At the end of his piece there's a comments section, and I threw up my lot, typos and all, about the bad decision "we've" made in letting corporate America conglomerate down to this unprecedented power. In the above paragraph above (That's a joke for you, Professor Fish), I said, "As a consumer, it's the near-end result of being dominated by the biggest bullies in business history." I said "near-end" for a reason; because what we're currently witnessing in the financial sector is, in one sense, the endgame of huge financial corporations -- benignly called "institutions" by some -- running amok. They, their lobbyists, their armies of lawyers they deploy, and the politicians who are in their back pockets don't care about you, me, us at all, as George Carlin said. That means it's gonna get a lot worse and a lot uglier, for instance, as those "Alt-A" and "option ARM" mortgage loans, approved by the ratings companies, reset.

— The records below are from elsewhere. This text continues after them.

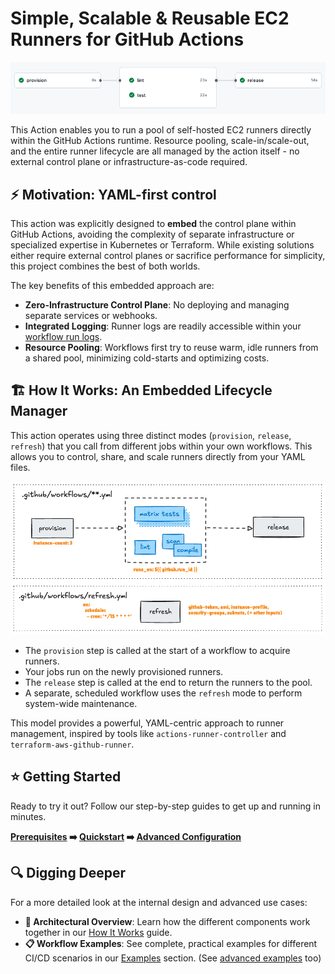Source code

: # Simple, Scalable & Reusable EC2 Runners for GitHub Actions

![Sample-Workflow](assets/sample-workflow-light.png)

This Action enables you to run a pool of self-hosted EC2 runners directly within the GitHub Actions runtime. Resource pooling, scale-in/scale-out, and the entire runner lifecycle are all managed by the action itself - no external control plane or infrastructure-as-code required.

## :zap: Motivation: YAML-first control

This action was explicitly designed to **embed** the control plane within GitHub Actions, avoiding the complexity of separate infrastructure or specialized expertise in Kubernetes or Terraform. While existing solutions either require external control planes or sacrifice performance for simplicity, this project combines the best of both worlds.

The key benefits of this embedded approach are:

- **Zero-Infrastructure Control Plane**: No deploying and managing separate services or webhooks.
- **Integrated Logging**: Runner logs are readily accessible within your [workflow run logs](https://docs.github.com/en/actions/monitoring-and-troubleshooting-workflows/monitoring-workflows/using-workflow-run-logs).
- **Resource Pooling**: Workflows first try to reuse warm, idle runners from a shared pool, minimizing cold-starts and optimizing costs.

## :building_construction: How It Works: An Embedded Lifecycle Manager

This action operates using three distinct modes (`provision`, `release`, `refresh`) that you call from different jobs within your own workflows. This allows you to control, share, and scale runners directly from your YAML files.

![Modes In Workflows](assets/mode-and-workflows.png)

- The `provision` step is called at the start of a workflow to acquire runners.
- Your jobs run on the newly provisioned runners.
- The `release` step is called at the end to return the runners to the pool.
- A separate, scheduled workflow uses the `refresh` mode to perform system-wide maintenance.

This model provides a powerful, YAML-centric approach to runner management, inspired by tools like `actions-runner-controller` and `terraform-aws-github-runner`.

## :star: Getting Started

Ready to try it out? Follow our step-by-step guides to get up and running in minutes.

**[Prerequisites](getting-started/prerequisites.md) :arrow_right: [Quickstart](getting-started/quickstart.md) :arrow_right: [Advanced Configuration](getting-started/advanced-configuration.md)**

## :mag: Digging Deeper

For a more detailed look at the internal design and advanced use cases:

- **:compass: Architectural Overview**: Learn how the different components work together in our [How It Works](architecture/overview.md) guide.
- **:clipboard: Workflow Examples**: See complete, practical examples for different CI/CD scenarios in our [Examples](examples/basic-workflow.md) section. (See [advanced examples](./examples/advanced-scenarios.md) too)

And I hope you understand that although I think this is the endgame, it means for this phase. What the hell comes next is either one of or a combo of three things, as I see it:

1. A "cooling down period," where auto CEOs will drive hybrids and go on photo ops, then a return to "business as usual" when they feel like it.
2. More conglomeration.
3. A makeover, but not an overhaul. This means that cosmetics will be applied but the basic fundamentals of big capital, distinct and differentiated here from capitalism, will still be there.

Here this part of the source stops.